====== THE RECORDS ======

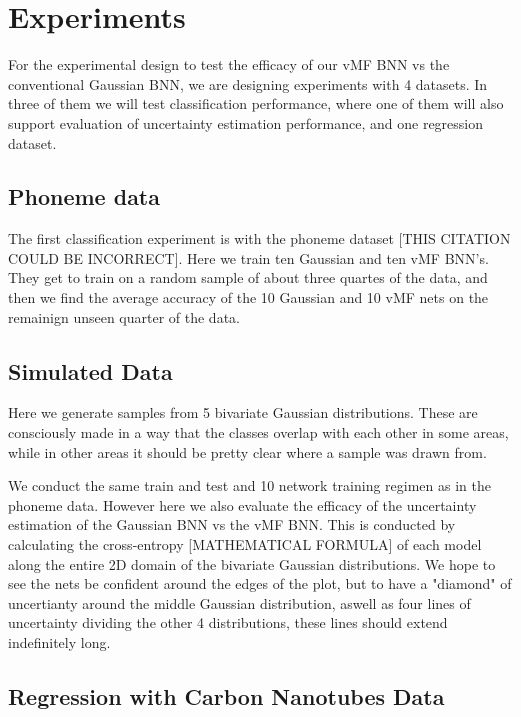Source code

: \documentclass[nofootinbib,UKenglish,nobalancelastpage,12pt]{article}
\begin{document}
\section{Experiments}

For the experimental design to test the efficacy of our vMF BNN vs the conventional Gaussian BNN, we are designing experiments with 4 datasets. In three of them we will test classification performance, where one of them will also support evaluation of uncertainty estimation performance, and one regression dataset. 


\subsection{Phoneme data}
The first classification experiment is with the phoneme dataset \cite{phoneme_MAYBEWRONGLOOKINTOIT} [THIS CITATION COULD BE INCORRECT]. Here we train ten Gaussian and ten vMF BNN's. They get to train on a random sample of about three quartes of the data, and then we find the average accuracy of the 10 Gaussian and 10 vMF nets on the remainign unseen quarter of the data.

\subsection{Simulated Data}

Here we generate samples from 5 bivariate Gaussian distributions. These are consciously made in a way that the classes overlap with each other in some areas, while in other areas it should be pretty clear where a sample was drawn from. 

We conduct the same train and test and 10 network training regimen as in the phoneme data. However here we also evaluate the efficacy of the uncertainty estimation of the Gaussian BNN vs the vMF BNN. This is conducted by calculating the cross-entropy [MATHEMATICAL FORMULA] of each model along the entire 2D domain of the bivariate Gaussian distributions. We hope to see the nets be confident around the edges of the plot, but to have a "diamond" of uncertianty around the middle Gaussian distribution, aswell as four lines of uncertainty dividing the other 4 distributions, these lines should extend indefinitely long.

\subsection{Regression with Carbon Nanotubes Data}
\end{document}
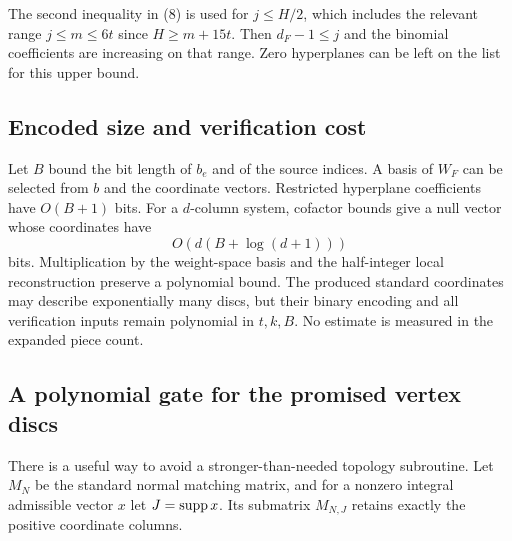 \begin{remark}
The second inequality in (8) is used for $j\le H/2$, which includes the
relevant range $j\le m\le6t$ since $H\ge m+15t$. Then
$d_F-1\le j$ and the binomial coefficients are increasing on that range.
Zero hyperplanes can be left on the list for this upper bound.
\end{remark}

\subsection{Encoded size and verification cost}

Let $B$ bound the bit length of $b_e$ and of the source indices. A basis of
$W_F$ can be selected from $b$ and the coordinate vectors. Restricted
hyperplane coefficients have $O(B+1)$ bits. For a $d$-column system,
cofactor bounds give a null vector whose coordinates have
\[
                         O(d(B+\log(d+1)))                 \tag{9}\label{eq:bits}
\]
bits. Multiplication by the weight-space basis and the half-integer local
reconstruction preserve a polynomial bound. The produced standard
coordinates may describe exponentially many discs, but their binary
encoding and all verification inputs remain polynomial in $t,k,B$.
No estimate is measured in the expanded piece count.

\subsection{A polynomial gate for the promised vertex discs}

There is a useful way to avoid a stronger-than-needed topology subroutine.
Let $M_{\!N}$ be the standard normal matching matrix, and for a nonzero
integral admissible vector $x$ let $J=\supp x$. Its submatrix
$M_{\!N,J}$ retains exactly the positive coordinate columns.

======

**PROBLEM:**
All lines from the one containing "integral admissible vector" through the end of the records, both ends included, are to be quoted exactly; please add nothing else.

**WRITTEN RESPONSE:**
integral admissible vector $x$ let $J=\supp x$. Its submatrix
$M_{\!N,J}$ retains exactly the positive coordinate columns.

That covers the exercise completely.